The Karma of Behaving Badly
Men are not punished for their sins, but by them.
— Elbert Hubbard
Performance becomes easier with practice. In fact, with enough practice, performance can become autonomous—that is, it requires no conscious attention at all. Consider activities such as driving a car or using a computer keyboard. When first attempted, performance is slow, hesitant, and filled with error, but with practice speed increases, variability decreases, and execution becomes increasingly effortless. What once demanded considerable attention can now be performed rapidly and accurately with little or no awareness of the component actions. With sufficient practice, the behavioral sequence becomes autonomous and conscious attention is no longer required to initiate or guide it. Mere exposure to the triggering stimulus is sufficient, and, once initiated, the action has a ballistic quality, tending to run on to completion all by itself.

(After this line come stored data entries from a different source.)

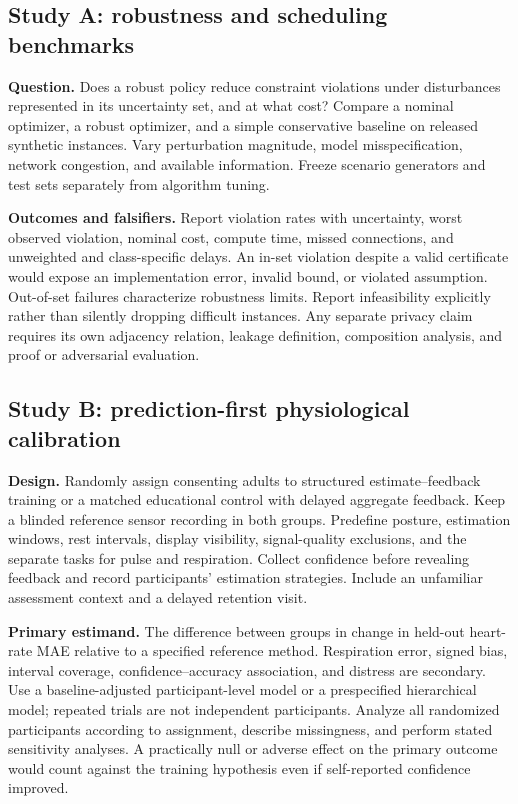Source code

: \subsection{Study A: robustness and scheduling benchmarks}
\textbf{Question.} Does a robust policy reduce constraint violations under disturbances represented in its uncertainty set, and at what cost? Compare a nominal optimizer, a robust optimizer, and a simple conservative baseline on released synthetic instances. Vary perturbation magnitude, model misspecification, network congestion, and available information. Freeze scenario generators and test sets separately from algorithm tuning.

\textbf{Outcomes and falsifiers.} Report violation rates with uncertainty, worst observed violation, nominal cost, compute time, missed connections, and unweighted and class-specific delays. An in-set violation despite a valid certificate would expose an implementation error, invalid bound, or violated assumption. Out-of-set failures characterize robustness limits. Report infeasibility explicitly rather than silently dropping difficult instances. Any separate privacy claim requires its own adjacency relation, leakage definition, composition analysis, and proof or adversarial evaluation.

\subsection{Study B: prediction-first physiological calibration}
\textbf{Design.} Randomly assign consenting adults to structured estimate--feedback training or a matched educational control with delayed aggregate feedback. Keep a blinded reference sensor recording in both groups. Predefine posture, estimation windows, rest intervals, display visibility, signal-quality exclusions, and the separate tasks for pulse and respiration. Collect confidence before revealing feedback and record participants' estimation strategies. Include an unfamiliar assessment context and a delayed retention visit.

\textbf{Primary estimand.} The difference between groups in change in held-out heart-rate MAE relative to a specified reference method. Respiration error, signed bias, interval coverage, confidence--accuracy association, and distress are secondary. Use a baseline-adjusted participant-level model or a prespecified hierarchical model; repeated trials are not independent participants. Analyze all randomized participants according to assignment, describe missingness, and perform stated sensitivity analyses. A practically null or adverse effect on the primary outcome would count against the training hypothesis even if self-reported confidence improved.

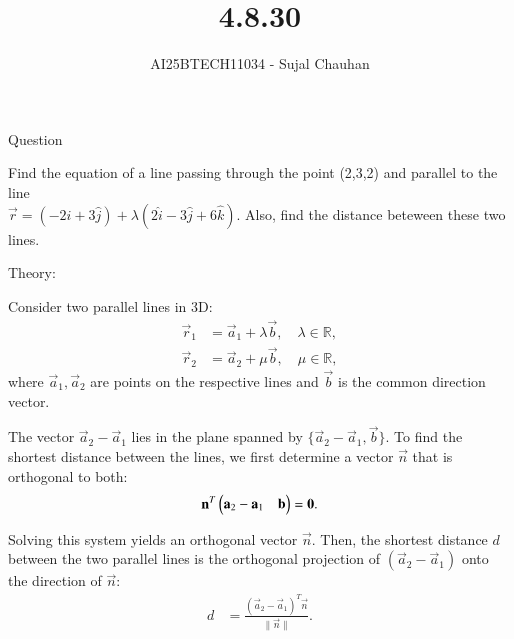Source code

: \documentclass{beamer}
\title
{4.8.30}
\author 
{AI25BTECH11034 - Sujal Chauhan }
\begin{document}
\frame{\titlepage}
\begin{frame}{Question}

Find the equation of a line passing through the point (2,3,2) and parallel to the line \\
$\Vec{r}= (-2\hat{i}+3\hat{j})+\lambda(2\hat{i}-3\hat{j}+6\hat{k})$. Also, find the distance beteween these two lines.\\[2cm]
\end{frame}
\begin{frame}{Theory:}


Consider two parallel lines in 3D:
\begin{align}
    \vec{r}_1 &= \vec{a}_1 + \lambda \vec{b}, \quad \lambda \in \mathbb{R}, \\[6pt]
    \vec{r}_2 &= \vec{a}_2 + \mu \vec{b}, \quad \mu \in \mathbb{R},
\end{align}
where $\vec{a}_1, \vec{a}_2$ are points on the respective lines and $\vec{b}$ is the common direction vector.  

The vector $\vec{a}_2 - \vec{a}_1$ lies in the plane spanned by $\{\vec{a}_2 - \vec{a}_1, \vec{b}\}$.  
To find the shortest distance between the lines, we first determine a vector $\vec{n}$ that is orthogonal to both:
\begin{align}
    \mathbf{n}^T \begin{pmatrix} \mathbf{a}_2 - \mathbf{a}_1 & \mathbf{b} \end{pmatrix} = \mathbf{0}.
\end{align}

Solving this system yields an orthogonal vector $\vec{n}$.  
Then, the shortest distance $d$ between the two parallel lines is the orthogonal projection of $(\vec{a}_2 - \vec{a}_1)$ onto the direction of $\vec{n}$:
\begin{align}
    d &= \frac{(\vec{a}_2 - \vec{a}_1)^T \vec{n} }{\|\vec{n}\|}.
\end{align}
\end{frame}
\end{document}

For example, when driving, a red light is sufficient to trigger a complex sequence of events that brings the vehicle to a smooth stop a safe distance from the car in front of you. Rapid, accurate, effortless performance that makes no demands on dear conscious resources is the payoff of your years of driving practice. The down side of extensive practice becomes apparent when you want to respond differently.
If you moved to England, you would have to pay attention to what had been automatic in order to override the well-practiced behavior of driving on the right side of the road. But as you continued to practice driving on the left side of the road, there would be a gradual but inevitable shift to a new default driving pattern.
Summary: After considerable practice, reaction patterns become autonomous. While autonomous behavior can be overridden, it requires conscious attention to do so, until the new pattern becomse the default.
The Karma of behaving badly is that the bad behavior becomes progressively easier to perform—until it becomes the path of least resistance. Conversely, the more you practice acting in accord with your interests and principles, the easier it becomes to follow your path of greatest advantage—eventually becoming your default path.
Use It or Lose It
Habit strength, like muscle strength, increases with exercise. Bad habits are tough to break if they have been well practiced. However, each time you get yourself to do the right thing, you strengthen the intended habit, and the bad one atrophies a little. It will take a finite number of repetitions for the new response pattern to become stronger than the old one. If you remain mindful, time is on your side; eventually, you will discover that it has become easier to follow your intended path than the old path of least resistance.